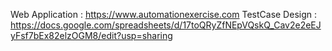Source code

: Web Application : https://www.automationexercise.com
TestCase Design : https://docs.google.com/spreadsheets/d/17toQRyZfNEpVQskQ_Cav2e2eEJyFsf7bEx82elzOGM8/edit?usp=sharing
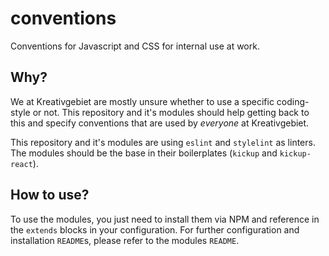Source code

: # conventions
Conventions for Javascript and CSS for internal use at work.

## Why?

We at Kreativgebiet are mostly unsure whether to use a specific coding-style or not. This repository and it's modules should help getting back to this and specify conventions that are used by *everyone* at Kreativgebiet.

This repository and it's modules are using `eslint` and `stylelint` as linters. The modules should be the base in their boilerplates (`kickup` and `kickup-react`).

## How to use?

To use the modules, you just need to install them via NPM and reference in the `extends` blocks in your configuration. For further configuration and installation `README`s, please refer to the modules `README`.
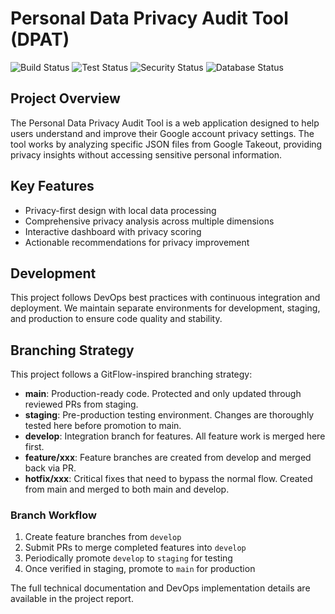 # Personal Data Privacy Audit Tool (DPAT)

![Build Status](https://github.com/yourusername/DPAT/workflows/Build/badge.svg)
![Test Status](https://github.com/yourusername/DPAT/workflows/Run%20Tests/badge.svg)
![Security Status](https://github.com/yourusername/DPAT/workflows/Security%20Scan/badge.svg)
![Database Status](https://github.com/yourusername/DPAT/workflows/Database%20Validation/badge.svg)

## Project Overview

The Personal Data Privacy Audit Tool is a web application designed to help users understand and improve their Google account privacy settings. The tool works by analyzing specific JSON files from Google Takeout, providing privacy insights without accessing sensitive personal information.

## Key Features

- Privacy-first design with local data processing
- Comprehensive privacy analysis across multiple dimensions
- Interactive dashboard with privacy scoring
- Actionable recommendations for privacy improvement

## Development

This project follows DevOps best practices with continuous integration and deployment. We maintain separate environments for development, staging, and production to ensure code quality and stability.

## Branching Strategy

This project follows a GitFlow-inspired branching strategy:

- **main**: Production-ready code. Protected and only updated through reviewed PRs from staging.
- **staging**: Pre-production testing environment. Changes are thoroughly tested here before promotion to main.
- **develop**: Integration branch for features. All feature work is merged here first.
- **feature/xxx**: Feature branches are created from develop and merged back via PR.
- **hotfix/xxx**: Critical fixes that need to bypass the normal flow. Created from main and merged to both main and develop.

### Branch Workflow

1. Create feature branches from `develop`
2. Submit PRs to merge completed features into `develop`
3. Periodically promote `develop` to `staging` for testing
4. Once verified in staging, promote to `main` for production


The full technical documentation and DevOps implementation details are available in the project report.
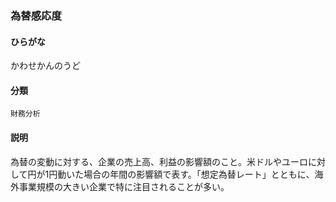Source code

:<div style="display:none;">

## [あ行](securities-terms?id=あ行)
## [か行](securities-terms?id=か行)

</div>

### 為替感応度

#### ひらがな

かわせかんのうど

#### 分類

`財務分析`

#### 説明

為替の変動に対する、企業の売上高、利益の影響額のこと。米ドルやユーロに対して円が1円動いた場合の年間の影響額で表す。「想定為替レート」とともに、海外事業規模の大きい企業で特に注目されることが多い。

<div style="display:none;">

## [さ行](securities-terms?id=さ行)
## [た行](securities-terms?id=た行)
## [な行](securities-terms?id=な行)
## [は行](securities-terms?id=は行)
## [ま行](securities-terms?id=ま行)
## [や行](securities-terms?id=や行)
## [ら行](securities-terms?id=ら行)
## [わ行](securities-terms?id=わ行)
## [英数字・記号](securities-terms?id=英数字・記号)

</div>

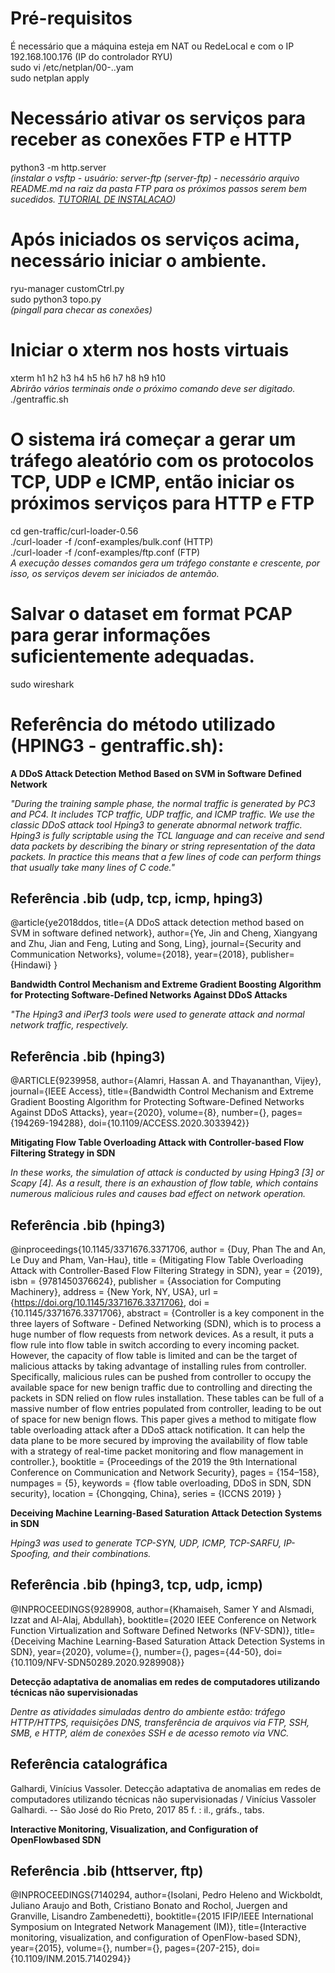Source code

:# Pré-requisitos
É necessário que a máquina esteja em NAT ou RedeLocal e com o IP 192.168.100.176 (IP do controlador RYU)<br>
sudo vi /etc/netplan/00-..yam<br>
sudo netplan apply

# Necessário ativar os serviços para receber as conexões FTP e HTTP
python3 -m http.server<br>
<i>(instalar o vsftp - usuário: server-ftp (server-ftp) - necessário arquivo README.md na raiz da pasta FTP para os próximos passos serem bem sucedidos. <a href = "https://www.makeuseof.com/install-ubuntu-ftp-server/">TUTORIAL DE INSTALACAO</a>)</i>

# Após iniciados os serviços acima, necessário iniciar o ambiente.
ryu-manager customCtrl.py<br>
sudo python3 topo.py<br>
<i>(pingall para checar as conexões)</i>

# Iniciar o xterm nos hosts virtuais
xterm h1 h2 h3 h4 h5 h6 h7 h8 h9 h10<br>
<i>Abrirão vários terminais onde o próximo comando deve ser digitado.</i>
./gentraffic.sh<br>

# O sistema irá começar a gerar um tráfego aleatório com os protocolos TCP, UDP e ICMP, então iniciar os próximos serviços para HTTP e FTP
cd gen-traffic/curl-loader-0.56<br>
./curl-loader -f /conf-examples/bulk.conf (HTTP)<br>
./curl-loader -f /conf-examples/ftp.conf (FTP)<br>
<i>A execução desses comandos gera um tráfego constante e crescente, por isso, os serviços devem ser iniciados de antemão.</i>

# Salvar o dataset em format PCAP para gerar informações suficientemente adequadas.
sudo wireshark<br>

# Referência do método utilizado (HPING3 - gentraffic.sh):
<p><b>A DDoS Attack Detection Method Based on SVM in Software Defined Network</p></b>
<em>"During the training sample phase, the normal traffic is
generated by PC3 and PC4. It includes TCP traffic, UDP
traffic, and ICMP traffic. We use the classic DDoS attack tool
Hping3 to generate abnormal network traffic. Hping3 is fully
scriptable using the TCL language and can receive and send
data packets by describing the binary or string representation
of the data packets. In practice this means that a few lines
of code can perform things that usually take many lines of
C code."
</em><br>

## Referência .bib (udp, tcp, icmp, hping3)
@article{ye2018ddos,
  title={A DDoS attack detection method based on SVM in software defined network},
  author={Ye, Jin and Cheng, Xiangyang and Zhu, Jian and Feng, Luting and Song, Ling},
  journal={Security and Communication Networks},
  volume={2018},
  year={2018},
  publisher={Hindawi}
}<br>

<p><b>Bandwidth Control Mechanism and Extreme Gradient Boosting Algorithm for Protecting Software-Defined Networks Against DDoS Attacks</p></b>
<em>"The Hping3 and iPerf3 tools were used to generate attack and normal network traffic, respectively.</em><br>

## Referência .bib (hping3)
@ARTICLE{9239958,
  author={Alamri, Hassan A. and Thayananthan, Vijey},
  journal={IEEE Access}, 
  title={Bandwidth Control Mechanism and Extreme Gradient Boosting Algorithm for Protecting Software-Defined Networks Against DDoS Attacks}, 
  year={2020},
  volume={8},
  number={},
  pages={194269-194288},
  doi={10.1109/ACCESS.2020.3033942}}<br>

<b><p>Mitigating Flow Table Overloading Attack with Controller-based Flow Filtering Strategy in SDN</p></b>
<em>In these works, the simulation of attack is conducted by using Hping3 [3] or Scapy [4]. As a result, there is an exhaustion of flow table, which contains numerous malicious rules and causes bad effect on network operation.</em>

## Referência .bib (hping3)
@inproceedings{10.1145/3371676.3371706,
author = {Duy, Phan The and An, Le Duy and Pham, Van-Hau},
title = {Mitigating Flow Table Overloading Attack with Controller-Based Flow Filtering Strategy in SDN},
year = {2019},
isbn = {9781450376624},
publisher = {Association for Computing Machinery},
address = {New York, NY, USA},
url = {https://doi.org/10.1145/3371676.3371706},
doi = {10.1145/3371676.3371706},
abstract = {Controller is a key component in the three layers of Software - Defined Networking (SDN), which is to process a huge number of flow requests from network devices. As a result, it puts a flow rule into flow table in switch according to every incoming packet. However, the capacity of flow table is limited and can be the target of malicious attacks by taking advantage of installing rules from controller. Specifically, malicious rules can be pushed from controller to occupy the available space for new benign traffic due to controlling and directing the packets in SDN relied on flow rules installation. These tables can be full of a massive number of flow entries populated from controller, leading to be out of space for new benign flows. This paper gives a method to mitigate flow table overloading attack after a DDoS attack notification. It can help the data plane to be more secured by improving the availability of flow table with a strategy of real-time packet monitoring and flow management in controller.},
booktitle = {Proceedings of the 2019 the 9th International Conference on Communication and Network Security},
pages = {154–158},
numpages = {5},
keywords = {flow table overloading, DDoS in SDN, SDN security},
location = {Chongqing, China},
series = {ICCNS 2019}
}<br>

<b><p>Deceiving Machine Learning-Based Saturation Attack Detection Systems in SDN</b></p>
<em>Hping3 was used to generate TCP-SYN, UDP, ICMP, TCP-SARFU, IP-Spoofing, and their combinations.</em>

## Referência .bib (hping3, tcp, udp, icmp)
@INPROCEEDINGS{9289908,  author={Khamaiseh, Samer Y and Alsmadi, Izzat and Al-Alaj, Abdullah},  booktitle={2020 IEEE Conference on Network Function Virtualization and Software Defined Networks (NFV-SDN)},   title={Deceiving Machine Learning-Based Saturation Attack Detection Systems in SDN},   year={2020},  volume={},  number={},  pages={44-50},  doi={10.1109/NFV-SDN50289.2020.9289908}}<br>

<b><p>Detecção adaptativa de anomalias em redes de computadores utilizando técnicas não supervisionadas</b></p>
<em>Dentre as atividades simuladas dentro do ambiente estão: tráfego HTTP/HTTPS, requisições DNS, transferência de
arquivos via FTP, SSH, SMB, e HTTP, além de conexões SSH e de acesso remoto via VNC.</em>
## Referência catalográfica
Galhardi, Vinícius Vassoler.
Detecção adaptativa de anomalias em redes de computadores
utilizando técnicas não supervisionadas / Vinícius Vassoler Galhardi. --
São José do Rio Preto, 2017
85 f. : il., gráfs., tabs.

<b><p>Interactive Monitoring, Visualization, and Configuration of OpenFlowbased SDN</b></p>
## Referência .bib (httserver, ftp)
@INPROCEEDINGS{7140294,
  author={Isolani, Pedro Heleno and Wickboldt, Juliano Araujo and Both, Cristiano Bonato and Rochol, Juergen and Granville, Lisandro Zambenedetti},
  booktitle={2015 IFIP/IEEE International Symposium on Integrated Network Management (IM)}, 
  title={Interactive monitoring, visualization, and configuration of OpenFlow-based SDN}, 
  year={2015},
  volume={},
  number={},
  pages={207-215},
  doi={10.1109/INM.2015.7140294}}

------------

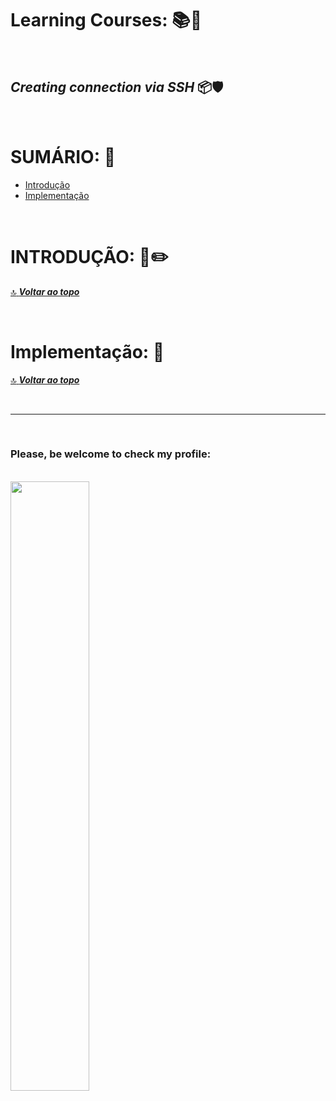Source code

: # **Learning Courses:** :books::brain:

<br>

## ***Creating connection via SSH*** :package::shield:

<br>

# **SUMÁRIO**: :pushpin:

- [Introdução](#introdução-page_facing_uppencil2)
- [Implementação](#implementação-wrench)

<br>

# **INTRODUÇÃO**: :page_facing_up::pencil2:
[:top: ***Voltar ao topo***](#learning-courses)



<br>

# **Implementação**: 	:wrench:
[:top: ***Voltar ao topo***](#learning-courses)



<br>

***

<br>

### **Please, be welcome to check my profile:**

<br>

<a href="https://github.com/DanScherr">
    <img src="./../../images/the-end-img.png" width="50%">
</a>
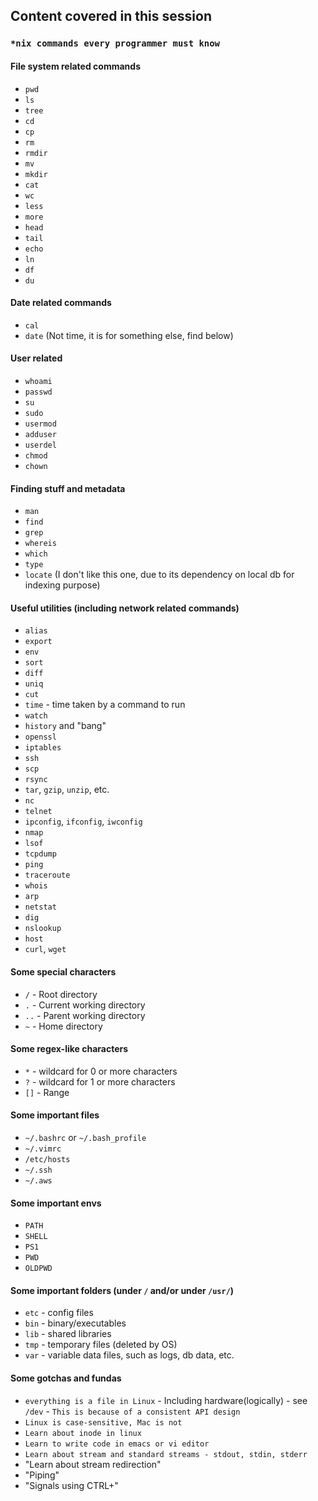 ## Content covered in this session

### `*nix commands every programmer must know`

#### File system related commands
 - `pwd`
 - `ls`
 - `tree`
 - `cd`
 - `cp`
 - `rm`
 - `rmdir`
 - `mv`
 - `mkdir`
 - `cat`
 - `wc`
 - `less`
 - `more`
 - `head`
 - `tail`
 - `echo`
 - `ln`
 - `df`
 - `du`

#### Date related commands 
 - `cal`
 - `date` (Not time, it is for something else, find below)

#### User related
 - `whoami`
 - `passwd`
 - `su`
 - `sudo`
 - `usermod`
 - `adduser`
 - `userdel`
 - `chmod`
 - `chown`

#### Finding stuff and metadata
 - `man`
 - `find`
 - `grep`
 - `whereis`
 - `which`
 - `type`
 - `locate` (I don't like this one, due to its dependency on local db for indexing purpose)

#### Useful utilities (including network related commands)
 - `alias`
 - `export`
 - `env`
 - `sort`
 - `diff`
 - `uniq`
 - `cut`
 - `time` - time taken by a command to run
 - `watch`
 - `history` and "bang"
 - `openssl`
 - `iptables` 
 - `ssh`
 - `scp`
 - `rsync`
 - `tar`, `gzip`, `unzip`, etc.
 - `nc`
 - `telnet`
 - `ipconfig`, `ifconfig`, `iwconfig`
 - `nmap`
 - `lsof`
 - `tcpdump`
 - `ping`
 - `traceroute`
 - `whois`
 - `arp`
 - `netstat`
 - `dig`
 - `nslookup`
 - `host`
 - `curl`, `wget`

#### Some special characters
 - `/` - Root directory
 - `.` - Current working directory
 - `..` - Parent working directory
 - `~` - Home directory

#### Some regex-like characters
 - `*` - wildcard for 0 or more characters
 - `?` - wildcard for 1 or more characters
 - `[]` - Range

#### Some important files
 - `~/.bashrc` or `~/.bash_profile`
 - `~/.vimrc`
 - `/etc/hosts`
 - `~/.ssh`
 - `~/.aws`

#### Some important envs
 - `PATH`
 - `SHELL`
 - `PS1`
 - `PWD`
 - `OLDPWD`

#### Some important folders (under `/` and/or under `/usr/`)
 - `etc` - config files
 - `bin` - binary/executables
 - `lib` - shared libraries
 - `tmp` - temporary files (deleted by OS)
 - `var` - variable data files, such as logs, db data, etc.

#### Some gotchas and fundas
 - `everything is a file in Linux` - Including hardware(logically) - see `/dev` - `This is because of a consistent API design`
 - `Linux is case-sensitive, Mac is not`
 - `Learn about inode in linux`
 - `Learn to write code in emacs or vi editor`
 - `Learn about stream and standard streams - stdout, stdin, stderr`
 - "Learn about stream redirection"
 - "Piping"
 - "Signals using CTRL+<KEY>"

------------

## EXERCISE BRIEF
Everything above from the line containing "0 or more characters" down to the line containing "- config files" should be copied exactly, both end lines included, and nothing else.

## ANSWER
 - `*` - wildcard for 0 or more characters
 - `?` - wildcard for 1 or more characters
 - `[]` - Range

#### Some important files
 - `~/.bashrc` or `~/.bash_profile`
 - `~/.vimrc`
 - `/etc/hosts`
 - `~/.ssh`
 - `~/.aws`

#### Some important envs
 - `PATH`
 - `SHELL`
 - `PS1`
 - `PWD`
 - `OLDPWD`

#### Some important folders (under `/` and/or under `/usr/`)
 - `etc` - config files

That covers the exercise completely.